Joseph Taylor, MD, PhD, a psychiatrist and clinical director of transcranial magnetic stimulation at the CBCT, and a co-author of the paper, said that unification is a huge step in the field of brain circuit therapeutics.

“This convergence boosts our confidence that we are starting to understand the circuitry of substance use disorders,” Taylor said.

Disclosures: CH is employed by BrainsWay and has financial interest in the company. SHS is a scientific consultant for Magnus Medical, and a clinical consultant for Acacia Mental Health, Kaizen Brain Center, and Boston Precision Neurotherapeutics. SHS has received investigator-initiated research funding from Neuronetics and BrainsWay.

SHS has served as a speaker for BrainsWay (branded) and PsychU.org (unbranded, sponsored by Otsuka). SHS owns stock in BrainsWay (publicly traded) and Magnus Medical (not publicly traded). SHS owns intellectual property involving the use of functional connectivity to target TMS. 

MDF is a consultant for Magnus Medical, Solaris, and Boston Scientific and has intellectual property using connectivity imaging to guide brain stimulation. All other authors report no competing interests.

Funding: JLS was supported by a Canadian Institutes of Health Research Vanier Scholarship and a University of British Columbia Friedman Award for Scholars in Health. JJT was supported by the National Institute of Mental Health (K23MH129829), the Brain and Behavior Research Foundation, Sidney R. Baer Foundation, the Baszucki Brain Research Fund, and Harvard Medical School. FLWVJS was supported by the NIH (R01NS127892).

AC was supported by the NIH (K23MH120510), the Child Neurology Foundation, and the Simons Foundation. Data from the Rochester cohort was supported in part by the National Heart, Lung, and Blood Institute Preventive Cardiology Training Grant # T32 HL007937 and by the Clinical and Translational Science Institute Grant # UL1 RR024160 from the National Institutes of Health. WGH was supported by the Jack Bell Chair in Schizophrenia. 

MDF was supported by grants from the NIH (R01MH113929, R21MH126271, R56AG069086, R21NS123813, R01NS127892), the Kaye Family Research Endowment, the Ellison / Baszucki Family Foundation, and the Manley Family.

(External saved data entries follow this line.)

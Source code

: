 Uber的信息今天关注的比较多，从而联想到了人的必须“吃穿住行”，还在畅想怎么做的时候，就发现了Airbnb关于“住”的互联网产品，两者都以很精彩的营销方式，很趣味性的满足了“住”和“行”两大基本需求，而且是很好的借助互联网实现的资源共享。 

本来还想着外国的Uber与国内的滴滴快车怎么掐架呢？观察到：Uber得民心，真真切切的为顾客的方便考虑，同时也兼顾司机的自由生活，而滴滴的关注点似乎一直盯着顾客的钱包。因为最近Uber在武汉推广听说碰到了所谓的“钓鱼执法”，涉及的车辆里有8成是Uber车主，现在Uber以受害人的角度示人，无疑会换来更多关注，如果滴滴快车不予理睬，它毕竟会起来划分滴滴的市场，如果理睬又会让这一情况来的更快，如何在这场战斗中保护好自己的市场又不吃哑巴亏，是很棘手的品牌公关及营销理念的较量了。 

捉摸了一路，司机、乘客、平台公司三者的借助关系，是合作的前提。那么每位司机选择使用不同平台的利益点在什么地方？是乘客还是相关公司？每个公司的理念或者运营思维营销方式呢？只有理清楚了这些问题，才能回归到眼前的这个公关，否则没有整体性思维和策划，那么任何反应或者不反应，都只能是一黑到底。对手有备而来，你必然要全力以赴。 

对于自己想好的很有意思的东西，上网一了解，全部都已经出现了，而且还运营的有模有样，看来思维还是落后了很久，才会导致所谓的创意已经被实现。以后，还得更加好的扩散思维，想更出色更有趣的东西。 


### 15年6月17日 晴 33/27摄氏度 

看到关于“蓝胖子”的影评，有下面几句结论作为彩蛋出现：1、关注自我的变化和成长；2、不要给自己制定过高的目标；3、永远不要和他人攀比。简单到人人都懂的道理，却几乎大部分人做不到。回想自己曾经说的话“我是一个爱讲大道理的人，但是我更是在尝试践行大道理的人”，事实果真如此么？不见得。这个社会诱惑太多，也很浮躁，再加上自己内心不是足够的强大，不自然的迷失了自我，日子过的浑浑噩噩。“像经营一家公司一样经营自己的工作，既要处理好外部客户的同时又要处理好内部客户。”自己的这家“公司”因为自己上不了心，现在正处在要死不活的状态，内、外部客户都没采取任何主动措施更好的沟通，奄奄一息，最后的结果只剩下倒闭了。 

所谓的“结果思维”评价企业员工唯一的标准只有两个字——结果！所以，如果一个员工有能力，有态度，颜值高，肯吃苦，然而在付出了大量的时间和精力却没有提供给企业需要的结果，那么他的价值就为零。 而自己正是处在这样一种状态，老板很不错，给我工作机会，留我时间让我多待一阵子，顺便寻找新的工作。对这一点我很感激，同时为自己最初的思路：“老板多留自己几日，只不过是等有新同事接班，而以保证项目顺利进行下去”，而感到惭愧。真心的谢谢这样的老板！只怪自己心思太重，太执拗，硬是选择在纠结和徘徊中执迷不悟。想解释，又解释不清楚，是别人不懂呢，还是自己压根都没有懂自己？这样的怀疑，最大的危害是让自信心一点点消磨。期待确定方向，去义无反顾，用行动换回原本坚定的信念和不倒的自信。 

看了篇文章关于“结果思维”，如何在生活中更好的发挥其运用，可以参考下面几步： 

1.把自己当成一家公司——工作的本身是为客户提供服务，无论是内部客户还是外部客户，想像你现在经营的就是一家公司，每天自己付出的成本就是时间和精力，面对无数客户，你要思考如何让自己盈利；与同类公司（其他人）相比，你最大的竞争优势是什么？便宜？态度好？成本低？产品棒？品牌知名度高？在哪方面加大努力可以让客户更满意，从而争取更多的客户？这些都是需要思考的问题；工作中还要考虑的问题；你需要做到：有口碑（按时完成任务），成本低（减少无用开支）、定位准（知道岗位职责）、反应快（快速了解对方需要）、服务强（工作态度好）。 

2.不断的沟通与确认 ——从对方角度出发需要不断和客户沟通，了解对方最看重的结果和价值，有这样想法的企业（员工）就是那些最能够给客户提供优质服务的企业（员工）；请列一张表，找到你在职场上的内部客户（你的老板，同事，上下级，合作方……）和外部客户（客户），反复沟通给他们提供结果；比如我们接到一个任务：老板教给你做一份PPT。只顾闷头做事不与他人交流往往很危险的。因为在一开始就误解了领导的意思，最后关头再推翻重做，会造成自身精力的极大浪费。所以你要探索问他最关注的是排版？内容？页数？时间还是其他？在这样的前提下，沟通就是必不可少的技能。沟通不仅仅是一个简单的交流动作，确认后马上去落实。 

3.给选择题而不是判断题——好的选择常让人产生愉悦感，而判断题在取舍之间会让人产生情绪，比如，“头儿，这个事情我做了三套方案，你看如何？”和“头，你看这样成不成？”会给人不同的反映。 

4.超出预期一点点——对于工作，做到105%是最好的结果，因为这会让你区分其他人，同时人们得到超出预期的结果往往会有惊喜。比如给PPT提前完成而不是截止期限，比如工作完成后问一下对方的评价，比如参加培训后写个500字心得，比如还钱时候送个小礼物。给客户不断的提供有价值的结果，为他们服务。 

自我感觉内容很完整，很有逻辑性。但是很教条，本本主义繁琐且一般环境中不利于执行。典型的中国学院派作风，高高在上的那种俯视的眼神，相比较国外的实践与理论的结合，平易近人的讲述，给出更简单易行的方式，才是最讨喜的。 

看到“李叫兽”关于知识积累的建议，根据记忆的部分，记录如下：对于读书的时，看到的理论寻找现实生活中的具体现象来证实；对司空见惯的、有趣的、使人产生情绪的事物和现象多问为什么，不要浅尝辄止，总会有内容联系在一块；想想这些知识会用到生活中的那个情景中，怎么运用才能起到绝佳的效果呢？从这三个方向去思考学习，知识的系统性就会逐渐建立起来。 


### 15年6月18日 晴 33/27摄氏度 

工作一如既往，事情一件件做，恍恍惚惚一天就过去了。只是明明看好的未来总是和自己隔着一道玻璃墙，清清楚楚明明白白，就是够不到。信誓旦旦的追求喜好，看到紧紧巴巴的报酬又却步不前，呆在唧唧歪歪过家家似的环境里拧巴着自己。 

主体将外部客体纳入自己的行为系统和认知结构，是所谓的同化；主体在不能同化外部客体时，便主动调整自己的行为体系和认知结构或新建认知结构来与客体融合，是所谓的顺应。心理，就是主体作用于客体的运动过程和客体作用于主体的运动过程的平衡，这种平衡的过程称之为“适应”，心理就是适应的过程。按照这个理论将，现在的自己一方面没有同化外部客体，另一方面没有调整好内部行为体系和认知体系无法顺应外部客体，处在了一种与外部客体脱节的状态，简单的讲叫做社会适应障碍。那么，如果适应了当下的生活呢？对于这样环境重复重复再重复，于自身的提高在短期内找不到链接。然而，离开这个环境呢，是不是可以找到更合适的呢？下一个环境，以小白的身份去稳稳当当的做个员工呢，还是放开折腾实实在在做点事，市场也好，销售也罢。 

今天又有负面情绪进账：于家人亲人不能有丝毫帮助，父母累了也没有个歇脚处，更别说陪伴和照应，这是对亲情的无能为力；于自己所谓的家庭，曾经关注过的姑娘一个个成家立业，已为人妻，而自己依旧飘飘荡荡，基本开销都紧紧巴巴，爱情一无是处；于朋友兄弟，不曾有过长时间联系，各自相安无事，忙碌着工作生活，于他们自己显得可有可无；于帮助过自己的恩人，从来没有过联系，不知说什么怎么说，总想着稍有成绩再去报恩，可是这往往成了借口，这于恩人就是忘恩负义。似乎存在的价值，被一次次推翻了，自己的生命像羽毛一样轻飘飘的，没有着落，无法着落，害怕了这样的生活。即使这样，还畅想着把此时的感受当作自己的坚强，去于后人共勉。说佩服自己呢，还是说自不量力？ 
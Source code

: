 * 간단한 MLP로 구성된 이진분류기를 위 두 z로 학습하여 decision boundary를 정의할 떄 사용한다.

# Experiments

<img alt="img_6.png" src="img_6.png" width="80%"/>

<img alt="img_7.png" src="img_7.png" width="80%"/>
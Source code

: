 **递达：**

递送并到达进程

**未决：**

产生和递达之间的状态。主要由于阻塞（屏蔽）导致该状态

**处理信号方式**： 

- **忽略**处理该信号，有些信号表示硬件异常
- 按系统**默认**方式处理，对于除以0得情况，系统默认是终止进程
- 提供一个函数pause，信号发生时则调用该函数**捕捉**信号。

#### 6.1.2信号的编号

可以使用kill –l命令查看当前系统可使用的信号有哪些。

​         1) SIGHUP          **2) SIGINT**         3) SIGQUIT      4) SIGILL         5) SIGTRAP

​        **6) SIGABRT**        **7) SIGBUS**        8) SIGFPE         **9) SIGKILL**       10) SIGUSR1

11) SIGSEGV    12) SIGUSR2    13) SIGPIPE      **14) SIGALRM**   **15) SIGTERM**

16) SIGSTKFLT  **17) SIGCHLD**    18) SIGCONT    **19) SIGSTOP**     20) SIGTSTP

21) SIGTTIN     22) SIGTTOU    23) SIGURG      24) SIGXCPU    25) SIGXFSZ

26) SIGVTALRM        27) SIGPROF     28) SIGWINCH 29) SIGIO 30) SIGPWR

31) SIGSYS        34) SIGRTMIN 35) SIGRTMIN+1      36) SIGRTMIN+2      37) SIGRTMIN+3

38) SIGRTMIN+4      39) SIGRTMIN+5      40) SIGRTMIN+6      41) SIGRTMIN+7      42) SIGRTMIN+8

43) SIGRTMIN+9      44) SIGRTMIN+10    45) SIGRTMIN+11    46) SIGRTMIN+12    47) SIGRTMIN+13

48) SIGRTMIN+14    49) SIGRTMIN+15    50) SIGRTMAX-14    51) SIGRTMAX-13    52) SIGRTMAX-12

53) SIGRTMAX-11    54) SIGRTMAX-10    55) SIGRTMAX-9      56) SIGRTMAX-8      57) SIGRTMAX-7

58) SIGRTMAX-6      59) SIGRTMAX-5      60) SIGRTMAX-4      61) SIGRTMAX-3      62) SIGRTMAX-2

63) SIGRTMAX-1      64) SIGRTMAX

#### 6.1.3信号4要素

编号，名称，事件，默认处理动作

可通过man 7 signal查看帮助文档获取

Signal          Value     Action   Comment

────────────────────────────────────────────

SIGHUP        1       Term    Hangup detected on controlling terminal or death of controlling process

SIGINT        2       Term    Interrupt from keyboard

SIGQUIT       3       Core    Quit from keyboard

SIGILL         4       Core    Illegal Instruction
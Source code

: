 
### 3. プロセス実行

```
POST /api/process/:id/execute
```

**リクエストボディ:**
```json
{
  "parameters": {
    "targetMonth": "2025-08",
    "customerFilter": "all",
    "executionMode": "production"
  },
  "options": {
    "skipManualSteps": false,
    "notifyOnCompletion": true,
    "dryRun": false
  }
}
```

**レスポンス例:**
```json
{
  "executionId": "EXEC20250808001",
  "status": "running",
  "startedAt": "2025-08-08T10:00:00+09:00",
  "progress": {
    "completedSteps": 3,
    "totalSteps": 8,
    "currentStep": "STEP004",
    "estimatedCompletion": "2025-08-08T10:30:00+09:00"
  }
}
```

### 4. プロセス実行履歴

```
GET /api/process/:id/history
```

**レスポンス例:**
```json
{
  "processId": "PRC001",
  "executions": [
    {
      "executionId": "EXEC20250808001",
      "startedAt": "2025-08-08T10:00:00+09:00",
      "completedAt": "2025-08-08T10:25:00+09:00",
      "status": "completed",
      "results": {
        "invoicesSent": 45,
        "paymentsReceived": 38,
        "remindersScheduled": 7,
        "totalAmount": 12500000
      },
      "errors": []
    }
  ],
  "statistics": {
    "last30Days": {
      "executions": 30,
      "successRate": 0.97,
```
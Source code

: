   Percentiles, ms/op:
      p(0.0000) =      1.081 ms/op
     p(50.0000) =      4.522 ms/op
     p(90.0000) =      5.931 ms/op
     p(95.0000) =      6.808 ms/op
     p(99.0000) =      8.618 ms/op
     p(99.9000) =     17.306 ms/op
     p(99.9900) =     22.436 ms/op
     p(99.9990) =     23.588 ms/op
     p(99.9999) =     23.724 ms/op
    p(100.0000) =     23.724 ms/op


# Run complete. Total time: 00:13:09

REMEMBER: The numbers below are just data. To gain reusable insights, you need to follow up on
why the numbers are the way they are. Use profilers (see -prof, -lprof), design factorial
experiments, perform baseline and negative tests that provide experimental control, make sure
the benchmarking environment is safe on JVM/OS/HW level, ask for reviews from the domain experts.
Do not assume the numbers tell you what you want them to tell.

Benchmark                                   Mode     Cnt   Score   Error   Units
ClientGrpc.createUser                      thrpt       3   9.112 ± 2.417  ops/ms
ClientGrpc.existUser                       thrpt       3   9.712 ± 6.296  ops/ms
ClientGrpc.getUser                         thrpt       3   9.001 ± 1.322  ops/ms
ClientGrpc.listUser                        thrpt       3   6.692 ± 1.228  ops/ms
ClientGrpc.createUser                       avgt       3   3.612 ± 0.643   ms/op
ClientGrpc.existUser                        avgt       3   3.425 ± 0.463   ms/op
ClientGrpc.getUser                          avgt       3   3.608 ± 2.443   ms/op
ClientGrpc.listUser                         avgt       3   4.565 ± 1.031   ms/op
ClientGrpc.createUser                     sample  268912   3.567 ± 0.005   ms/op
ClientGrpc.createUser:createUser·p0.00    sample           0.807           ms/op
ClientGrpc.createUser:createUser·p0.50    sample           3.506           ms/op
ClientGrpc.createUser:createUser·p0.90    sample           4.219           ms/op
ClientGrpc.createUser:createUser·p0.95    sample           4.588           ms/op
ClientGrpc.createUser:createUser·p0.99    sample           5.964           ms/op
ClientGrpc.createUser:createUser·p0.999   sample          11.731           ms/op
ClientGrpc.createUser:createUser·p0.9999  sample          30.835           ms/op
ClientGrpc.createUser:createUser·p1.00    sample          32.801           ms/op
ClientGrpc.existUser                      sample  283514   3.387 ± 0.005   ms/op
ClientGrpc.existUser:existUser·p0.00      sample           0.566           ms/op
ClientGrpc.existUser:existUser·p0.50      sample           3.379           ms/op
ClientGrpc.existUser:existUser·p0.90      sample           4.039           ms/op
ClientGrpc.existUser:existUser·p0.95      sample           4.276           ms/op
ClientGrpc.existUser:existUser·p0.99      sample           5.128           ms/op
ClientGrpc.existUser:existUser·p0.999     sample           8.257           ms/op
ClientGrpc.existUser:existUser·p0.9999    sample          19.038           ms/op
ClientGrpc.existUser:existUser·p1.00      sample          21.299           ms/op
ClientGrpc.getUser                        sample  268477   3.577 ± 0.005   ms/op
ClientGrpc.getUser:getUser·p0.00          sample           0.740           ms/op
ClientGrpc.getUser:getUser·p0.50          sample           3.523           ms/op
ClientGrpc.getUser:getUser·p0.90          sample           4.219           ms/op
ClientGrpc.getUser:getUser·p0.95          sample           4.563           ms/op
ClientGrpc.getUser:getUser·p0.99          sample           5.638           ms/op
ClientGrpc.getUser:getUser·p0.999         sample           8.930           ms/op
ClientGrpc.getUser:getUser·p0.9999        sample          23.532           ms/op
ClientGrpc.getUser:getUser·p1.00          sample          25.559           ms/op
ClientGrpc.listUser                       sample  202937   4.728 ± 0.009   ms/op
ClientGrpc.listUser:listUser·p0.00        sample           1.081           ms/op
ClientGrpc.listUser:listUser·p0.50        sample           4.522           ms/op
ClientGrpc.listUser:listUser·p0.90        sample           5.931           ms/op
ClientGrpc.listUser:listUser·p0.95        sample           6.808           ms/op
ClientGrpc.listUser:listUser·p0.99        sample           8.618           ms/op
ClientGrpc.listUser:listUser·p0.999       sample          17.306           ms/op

About this addiction and neuroscience research news

Author: Cassandra Falone
Source: Brigham and Women’s Hospital
Contact: Cassandra Falone – Brigham and Women’s Hospital
Image: The image is credited to Neuroscience News

Original Research: Closed access.
Heterogeneous neuroimaging findings across substance use disorders localize to a common brain network” by Michael Fox et al. Nature Mental Health


Abstract

Heterogeneous neuroimaging findings across substance use disorders localize to a common brain network

Substance use disorders are associated with neuroimaging abnormalities, but results are heterogeneous across studies and vary across substances, and the causal interpretation of these abnormalities is unknown.

We have used network mapping approaches and a functional connectome from a large cohort of healthy participants (n = 1,000) to test whether neuroimaging abnormalities across substance use disorders map to a common brain network.

Starting with coordinates of regional brain atrophy from 45 studies (3,791 participants), we found that 91% of the neuroimaging findings mapped to a common brain network. This network was specific to substance use disorder compared to atrophy associated with normal aging and neurodegenerative disease (PFWE < 0.05).

Coordinates of functional MRI abnormalities from 99 studies (5,256 participants) mapped to a similar brain network. We found no differences in networks across different substance use categories.

We combined all substance use disorder data (144 studies, 9,047 participants) to generate an overall coordinate-based network for substance use disorder, which included positive connectivity to the anterior cingulate, bilateral insulae, dorsolateral prefrontal cortices and thalamus, and negative connectivity to the medial prefrontal and occipital cortices.

Lesions resulting in remission from nicotine use disorder (n = 34) intersected this network significantly more than control lesions (n = 69; P < 0.0084).

We conclude that neuroimaging abnormalities across substance use disorders map to a common brain network that is similar across imaging modalities, substances and lesion locations that cause remission from substance use disorders.